Instructions to follow - Lines holding the string "June": copy each one from the listing below.

**** Dataset extract

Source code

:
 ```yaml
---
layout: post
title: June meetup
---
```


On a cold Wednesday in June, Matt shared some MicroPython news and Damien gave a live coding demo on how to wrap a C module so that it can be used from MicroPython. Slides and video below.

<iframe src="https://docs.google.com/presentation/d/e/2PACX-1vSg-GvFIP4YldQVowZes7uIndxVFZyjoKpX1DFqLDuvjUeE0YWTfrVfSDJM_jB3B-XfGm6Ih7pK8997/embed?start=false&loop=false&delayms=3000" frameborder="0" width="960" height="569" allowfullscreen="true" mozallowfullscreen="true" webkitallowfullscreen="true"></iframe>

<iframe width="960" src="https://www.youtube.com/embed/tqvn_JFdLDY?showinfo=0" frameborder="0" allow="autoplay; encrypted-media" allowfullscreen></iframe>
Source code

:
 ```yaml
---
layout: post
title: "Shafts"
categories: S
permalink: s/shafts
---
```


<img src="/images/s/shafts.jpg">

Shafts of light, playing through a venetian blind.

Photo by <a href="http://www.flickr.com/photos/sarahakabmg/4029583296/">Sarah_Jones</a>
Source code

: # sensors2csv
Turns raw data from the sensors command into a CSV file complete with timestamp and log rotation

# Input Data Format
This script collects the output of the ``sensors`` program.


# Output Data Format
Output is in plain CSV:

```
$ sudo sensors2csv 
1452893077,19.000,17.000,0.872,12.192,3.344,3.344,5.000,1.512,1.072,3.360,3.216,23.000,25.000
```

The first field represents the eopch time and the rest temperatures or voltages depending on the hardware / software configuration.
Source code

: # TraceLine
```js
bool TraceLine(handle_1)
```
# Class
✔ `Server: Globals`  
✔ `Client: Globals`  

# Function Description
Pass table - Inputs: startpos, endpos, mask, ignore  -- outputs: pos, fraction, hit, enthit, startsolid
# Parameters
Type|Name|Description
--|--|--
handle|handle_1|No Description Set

********

Response for this exercise -
title: June meetup
On a cold Wednesday in June, Matt shared some MicroPython news and Damien gave a live coding demo on how to wrap a C module so that it can be used from MicroPython. Slides and video below.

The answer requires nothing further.